According to popular myth, the current financial turmoil is the result of Bush administration deregulation. One problem with that theory: there was no deregulation. The last banking deregulation, the Gramm-Leach-Bliley bill, was signed by President Bill Clinton in 1999. Oops.
Gramm-Leach-Bliley undid the New Deal-era Glass-Steagall Act, which — for no good reason — separated commercial banking from investment banking. The act was finally scrapped because the artificial separation of banking functions prevented diversification and made American banks vulnerable to full-service foreign competition. Repeal of Glass-Steagall doesn’t mean banks have not been subject to myriad regulations by the federal and state governments. Besides, Glass-Steagall has nothing to do with today’s troubles.
So the turmoil is not the spawn of deregulation. What then? We distinguish between regulation and intervention. It is possible for the government to abstain from regulating while still intervening ruinously in markets.
For example — and this is at the root of the current problems — the government can subsidize, underwrite, or even require foolish lending practices that the free market would prevent or punish.
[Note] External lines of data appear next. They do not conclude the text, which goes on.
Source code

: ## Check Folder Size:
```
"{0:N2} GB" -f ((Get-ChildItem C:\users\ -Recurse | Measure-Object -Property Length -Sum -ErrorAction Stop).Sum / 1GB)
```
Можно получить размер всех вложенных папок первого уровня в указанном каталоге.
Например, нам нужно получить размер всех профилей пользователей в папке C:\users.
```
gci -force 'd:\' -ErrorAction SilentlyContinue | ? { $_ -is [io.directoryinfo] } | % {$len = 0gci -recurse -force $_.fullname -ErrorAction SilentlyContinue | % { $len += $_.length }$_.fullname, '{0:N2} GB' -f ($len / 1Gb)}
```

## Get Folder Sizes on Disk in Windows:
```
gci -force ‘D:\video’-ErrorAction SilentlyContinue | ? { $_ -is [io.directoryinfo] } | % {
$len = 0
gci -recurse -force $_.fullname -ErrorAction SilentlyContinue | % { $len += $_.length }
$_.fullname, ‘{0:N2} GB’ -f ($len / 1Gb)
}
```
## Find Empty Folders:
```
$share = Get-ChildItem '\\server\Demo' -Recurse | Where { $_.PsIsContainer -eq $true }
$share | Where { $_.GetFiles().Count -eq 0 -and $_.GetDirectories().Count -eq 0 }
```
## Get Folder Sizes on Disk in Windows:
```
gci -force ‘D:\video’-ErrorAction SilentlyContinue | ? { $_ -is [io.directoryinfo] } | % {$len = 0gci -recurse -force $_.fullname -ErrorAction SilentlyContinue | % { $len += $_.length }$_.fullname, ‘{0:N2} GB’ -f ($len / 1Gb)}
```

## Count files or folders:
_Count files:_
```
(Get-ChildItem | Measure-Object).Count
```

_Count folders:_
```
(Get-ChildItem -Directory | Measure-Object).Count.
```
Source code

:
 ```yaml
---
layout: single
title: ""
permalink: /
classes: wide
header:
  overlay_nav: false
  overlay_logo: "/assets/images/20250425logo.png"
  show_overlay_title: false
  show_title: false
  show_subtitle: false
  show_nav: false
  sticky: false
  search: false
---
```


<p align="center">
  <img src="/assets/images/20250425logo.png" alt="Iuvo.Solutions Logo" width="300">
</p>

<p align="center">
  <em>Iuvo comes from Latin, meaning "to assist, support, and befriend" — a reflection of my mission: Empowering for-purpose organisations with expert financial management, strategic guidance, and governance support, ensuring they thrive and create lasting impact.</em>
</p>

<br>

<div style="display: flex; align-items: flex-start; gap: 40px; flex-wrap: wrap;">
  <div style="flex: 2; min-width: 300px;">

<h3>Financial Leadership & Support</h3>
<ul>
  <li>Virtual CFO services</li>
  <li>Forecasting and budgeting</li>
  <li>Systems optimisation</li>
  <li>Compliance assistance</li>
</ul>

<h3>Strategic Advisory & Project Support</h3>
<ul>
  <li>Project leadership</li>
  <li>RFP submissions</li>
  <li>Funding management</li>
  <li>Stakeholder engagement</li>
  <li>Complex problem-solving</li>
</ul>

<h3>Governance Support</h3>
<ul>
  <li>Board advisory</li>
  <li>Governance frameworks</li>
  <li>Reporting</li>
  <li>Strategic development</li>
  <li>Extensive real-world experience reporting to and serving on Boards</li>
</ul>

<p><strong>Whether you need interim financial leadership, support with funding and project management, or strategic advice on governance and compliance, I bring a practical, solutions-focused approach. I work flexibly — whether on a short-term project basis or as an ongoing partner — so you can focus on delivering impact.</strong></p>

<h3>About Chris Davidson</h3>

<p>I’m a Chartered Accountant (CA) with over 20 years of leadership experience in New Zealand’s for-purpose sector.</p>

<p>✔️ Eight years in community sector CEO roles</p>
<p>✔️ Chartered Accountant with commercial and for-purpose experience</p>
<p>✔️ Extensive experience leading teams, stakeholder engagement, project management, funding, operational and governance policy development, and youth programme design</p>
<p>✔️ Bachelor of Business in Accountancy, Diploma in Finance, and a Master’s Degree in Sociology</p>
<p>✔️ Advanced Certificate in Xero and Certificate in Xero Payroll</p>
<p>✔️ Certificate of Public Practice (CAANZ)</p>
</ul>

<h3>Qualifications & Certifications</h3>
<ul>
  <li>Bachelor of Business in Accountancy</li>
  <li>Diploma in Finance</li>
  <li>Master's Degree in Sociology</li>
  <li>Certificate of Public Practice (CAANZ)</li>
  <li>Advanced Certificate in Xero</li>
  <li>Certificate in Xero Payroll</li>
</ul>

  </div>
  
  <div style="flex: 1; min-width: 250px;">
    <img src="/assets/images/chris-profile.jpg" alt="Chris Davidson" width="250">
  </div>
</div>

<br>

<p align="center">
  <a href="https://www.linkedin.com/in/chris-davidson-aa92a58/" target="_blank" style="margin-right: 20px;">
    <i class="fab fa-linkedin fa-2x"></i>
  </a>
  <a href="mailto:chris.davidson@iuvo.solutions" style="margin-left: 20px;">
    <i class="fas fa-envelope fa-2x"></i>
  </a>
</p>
Such a program is every bit as interventionist as restrictive regulation is because it keeps the market process from working properly. The financial debacle can be fully accounted for by the government’s decades-long campaign to enable people to buy more housing than they can afford and then to underwrite the mortgages through its creations Fannie Mae and Freddie Mac, i.e., the taxpayers.
To put it in the simplest terms: Republican and Democratic governments deliberately shifted the risk of dubious mortgage-writing from lenders and borrowers to the public. This has been portrayed as a noble effort to make the American Dream accessible to all, regardless of income or credit-worthiness. In fact, it was a massive subsidy to special economic interests: bankers, homebuilders, and the real-estate profession.
It was the corporate state in action, and a dismal failure.
So now the taxpayers are to be forced to make good on the guarantees that economically ignorant politicians issued in their name. President Bush and Congress are conspiring to spend at least $700 billion they don’t have to buy bad loans and securities from struggling lending institutions. The bill could go far higher. This is more than the Pentagon spends in a year, more than has been spent on the Iraq invasion and occupation.
The government doesn’t have the money, of course. It’s already running a $400 billion budget deficit. So it will have to borrow or print it. Either way, the public will suffer, through lost private investment and higher prices and interest rates.
This money will be entrusted to Treasury Secretary Henry Paulson. The administration’s draft of the bailout package contains this little gem: “Decisions by the Secretary pursuant to the authority of this Act are non-reviewable and committed to agency discretion, and may not be reviewed by any court of law or any administrative agency.”
Even if Congress changes this provision, it will do no good. Do you really think Rep. Barney Frank and Sen. Chris Dodd, enablers of Fannie and Freddie, know what they are doing?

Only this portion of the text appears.